Austrian autogyro roadable aircraft

The Trixy Trixformer is an Austrian roadable aircraft autogyro/electric motorcycle designed and produced by Trixy Aviation Products of Dornbirn, introduced in 2014. The vehicle is supplied complete and ready-to-fly.

==Design and development==
The Trixformer is based upon a two-wheeled electric motorcycle chassis as a land vehicle and is designed to add modular flying components. It can be equipped and flown as an autogyro, with the plug-in gyro module.

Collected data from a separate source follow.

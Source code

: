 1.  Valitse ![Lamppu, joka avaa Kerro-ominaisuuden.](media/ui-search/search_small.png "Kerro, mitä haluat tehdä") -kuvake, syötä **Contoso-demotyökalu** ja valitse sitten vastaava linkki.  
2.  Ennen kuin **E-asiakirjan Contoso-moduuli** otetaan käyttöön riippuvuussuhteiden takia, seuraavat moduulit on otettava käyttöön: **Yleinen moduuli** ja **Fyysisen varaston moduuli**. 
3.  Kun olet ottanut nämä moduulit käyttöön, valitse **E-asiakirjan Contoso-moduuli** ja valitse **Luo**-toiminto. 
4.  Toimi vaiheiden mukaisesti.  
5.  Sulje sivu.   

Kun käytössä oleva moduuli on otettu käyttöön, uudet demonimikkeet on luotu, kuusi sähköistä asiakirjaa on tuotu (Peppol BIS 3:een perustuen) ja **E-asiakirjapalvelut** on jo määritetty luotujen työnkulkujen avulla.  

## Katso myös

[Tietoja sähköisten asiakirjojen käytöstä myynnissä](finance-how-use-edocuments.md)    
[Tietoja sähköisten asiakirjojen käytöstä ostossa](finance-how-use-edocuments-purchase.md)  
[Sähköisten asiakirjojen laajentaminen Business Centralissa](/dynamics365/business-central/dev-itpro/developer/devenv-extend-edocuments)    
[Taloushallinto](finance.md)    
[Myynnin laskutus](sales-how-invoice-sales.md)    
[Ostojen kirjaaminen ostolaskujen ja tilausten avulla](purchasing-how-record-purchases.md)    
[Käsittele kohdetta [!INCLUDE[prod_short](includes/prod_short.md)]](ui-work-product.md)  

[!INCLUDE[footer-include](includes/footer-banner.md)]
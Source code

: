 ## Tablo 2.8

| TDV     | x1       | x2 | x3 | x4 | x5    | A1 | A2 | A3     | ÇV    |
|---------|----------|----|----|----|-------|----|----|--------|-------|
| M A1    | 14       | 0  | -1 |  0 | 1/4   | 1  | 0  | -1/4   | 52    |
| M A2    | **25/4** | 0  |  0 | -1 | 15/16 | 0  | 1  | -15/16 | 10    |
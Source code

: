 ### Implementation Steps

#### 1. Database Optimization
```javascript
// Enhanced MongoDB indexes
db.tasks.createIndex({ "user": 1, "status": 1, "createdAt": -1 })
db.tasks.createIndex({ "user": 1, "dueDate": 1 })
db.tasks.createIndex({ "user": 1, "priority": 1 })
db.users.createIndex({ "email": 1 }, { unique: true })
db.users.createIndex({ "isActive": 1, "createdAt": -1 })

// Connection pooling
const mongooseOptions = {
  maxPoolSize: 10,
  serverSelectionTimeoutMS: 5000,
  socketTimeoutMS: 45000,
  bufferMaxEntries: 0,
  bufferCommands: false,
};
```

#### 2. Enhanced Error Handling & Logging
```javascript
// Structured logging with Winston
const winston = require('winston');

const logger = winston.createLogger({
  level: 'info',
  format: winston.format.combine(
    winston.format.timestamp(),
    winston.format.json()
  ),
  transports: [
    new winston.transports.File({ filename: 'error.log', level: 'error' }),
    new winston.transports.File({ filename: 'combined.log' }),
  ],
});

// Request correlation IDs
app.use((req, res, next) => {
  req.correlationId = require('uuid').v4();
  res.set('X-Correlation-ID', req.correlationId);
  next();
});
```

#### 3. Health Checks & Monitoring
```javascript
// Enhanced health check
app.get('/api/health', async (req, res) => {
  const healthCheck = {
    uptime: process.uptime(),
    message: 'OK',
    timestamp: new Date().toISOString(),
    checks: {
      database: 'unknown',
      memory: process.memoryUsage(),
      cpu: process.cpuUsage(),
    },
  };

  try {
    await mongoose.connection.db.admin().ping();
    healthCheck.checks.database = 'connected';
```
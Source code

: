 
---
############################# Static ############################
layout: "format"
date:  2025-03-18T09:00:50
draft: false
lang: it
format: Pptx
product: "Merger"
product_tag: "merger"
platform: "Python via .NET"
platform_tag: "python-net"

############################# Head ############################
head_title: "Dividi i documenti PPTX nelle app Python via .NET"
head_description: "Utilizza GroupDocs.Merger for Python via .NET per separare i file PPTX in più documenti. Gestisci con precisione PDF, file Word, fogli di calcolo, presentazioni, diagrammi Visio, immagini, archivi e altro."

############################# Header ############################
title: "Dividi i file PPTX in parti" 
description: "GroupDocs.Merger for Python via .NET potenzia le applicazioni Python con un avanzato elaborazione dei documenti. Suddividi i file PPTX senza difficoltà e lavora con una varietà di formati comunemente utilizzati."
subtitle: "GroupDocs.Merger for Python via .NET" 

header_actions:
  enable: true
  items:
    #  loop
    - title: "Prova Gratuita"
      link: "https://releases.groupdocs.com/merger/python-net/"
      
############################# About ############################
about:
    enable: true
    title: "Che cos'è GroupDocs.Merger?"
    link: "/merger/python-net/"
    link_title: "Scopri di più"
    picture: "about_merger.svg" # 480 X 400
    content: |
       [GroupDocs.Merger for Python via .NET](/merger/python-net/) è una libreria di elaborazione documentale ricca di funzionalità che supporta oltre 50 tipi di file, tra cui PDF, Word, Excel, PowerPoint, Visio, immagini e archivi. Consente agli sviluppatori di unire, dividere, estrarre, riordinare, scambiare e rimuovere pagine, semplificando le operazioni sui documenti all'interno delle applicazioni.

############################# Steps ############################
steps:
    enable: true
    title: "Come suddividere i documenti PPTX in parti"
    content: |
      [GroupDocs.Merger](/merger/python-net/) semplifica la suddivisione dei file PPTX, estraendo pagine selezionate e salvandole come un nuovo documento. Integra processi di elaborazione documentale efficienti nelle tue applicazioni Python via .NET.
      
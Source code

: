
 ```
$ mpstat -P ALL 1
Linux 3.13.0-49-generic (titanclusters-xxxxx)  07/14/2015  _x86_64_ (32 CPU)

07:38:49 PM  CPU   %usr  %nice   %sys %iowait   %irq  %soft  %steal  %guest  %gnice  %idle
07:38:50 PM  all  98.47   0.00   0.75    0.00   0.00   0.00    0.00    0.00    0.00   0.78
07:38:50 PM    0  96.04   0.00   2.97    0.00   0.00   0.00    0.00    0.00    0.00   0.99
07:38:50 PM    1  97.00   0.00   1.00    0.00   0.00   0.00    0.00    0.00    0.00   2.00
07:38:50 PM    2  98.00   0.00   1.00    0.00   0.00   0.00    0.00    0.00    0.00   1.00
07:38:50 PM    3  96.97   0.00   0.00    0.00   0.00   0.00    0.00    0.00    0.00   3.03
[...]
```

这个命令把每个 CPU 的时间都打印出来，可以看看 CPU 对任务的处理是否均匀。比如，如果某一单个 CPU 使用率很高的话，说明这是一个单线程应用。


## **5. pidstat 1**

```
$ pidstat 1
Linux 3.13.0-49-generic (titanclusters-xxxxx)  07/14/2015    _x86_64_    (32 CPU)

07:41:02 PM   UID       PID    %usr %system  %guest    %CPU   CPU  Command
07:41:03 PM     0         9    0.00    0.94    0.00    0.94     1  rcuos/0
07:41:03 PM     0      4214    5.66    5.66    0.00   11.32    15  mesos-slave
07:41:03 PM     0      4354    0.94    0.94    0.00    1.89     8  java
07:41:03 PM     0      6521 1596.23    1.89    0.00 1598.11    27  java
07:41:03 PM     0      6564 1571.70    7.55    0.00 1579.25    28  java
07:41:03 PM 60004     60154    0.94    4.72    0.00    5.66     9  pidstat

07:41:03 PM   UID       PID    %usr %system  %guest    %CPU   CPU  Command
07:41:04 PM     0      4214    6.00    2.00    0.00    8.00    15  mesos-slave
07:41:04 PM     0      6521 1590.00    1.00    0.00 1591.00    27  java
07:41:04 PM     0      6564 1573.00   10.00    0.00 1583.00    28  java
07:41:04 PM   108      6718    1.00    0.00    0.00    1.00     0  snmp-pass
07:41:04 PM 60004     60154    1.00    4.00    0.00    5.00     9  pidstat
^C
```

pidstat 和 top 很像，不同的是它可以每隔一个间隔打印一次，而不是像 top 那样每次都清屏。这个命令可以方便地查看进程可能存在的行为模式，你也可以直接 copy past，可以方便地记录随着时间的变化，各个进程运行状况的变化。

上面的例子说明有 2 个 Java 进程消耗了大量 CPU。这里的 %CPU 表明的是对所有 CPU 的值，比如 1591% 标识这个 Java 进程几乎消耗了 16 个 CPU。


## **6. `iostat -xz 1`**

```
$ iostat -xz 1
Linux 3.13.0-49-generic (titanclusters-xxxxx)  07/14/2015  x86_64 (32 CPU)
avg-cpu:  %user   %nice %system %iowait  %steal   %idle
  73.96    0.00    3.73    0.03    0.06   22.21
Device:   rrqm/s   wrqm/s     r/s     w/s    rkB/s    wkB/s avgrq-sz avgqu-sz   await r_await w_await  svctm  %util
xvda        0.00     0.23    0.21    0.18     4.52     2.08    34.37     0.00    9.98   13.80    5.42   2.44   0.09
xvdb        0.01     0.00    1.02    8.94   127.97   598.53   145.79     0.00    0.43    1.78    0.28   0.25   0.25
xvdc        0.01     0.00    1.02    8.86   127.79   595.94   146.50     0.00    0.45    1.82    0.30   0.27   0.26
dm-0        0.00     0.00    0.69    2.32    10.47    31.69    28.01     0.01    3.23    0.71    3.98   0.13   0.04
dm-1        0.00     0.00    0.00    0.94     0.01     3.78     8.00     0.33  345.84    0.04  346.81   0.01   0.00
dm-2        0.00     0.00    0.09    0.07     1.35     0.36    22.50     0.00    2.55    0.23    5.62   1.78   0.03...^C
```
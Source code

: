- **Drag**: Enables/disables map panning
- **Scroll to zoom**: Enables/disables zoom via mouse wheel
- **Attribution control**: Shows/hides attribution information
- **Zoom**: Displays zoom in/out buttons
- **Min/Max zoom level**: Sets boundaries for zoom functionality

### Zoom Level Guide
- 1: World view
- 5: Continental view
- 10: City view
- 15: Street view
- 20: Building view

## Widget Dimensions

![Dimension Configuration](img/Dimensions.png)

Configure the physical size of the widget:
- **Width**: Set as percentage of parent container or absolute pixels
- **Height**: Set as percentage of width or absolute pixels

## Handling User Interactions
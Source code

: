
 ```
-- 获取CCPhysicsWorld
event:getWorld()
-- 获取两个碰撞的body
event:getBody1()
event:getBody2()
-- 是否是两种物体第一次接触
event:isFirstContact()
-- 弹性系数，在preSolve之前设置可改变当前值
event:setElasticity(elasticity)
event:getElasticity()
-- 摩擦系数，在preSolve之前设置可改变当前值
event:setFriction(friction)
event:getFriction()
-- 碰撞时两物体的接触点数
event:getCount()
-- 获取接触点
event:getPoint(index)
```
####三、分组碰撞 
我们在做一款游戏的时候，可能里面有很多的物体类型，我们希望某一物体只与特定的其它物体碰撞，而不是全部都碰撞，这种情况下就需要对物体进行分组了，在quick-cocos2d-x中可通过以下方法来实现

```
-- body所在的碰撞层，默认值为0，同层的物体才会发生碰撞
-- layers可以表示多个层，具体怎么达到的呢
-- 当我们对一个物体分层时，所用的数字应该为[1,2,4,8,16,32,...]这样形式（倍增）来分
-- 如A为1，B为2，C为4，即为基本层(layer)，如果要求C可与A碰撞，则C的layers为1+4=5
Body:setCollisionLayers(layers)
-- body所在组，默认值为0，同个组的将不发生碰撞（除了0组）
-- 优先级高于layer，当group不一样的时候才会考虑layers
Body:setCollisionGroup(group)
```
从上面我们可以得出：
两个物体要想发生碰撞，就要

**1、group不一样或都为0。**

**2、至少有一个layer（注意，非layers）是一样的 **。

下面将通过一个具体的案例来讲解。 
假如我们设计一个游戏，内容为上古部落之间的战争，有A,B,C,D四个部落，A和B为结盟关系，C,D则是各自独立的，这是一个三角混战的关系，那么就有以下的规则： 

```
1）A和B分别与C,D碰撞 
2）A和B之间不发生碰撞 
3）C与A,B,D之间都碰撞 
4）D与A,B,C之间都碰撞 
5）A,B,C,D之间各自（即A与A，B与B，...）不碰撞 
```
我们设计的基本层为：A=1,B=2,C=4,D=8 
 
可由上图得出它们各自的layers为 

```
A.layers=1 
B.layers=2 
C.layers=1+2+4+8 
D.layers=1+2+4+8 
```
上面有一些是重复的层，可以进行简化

Helicopter or fixed wing aircraft modules were under development in 2015.

As an autogyro, the Trixformer features a single main rotor, a two-seats-in tandem open cockpit with a windshield, tricycle landing gear, plus a tail caster and a four-cylinder, liquid and air-cooled, four stroke 130 hp Trixy 912 Ti engine in pusher configuration.

The aircraft fuselage is made from metal tubing and composites. Its two-bladed rotor has a diameter of 8.6 m. The aircraft has a typical empty weight of 350 kg and a gross weight of 560 kg, giving a useful load of 210 kg. With full fuel of 80 L the payload for the pilot, passenger and baggage is 153 kg.

Unlike many other autogyro builders Trixy Aviation uses a swash plate in its rotor head designs, rather than a tilt head. This makes the design more sensitive to fly and requires special type training.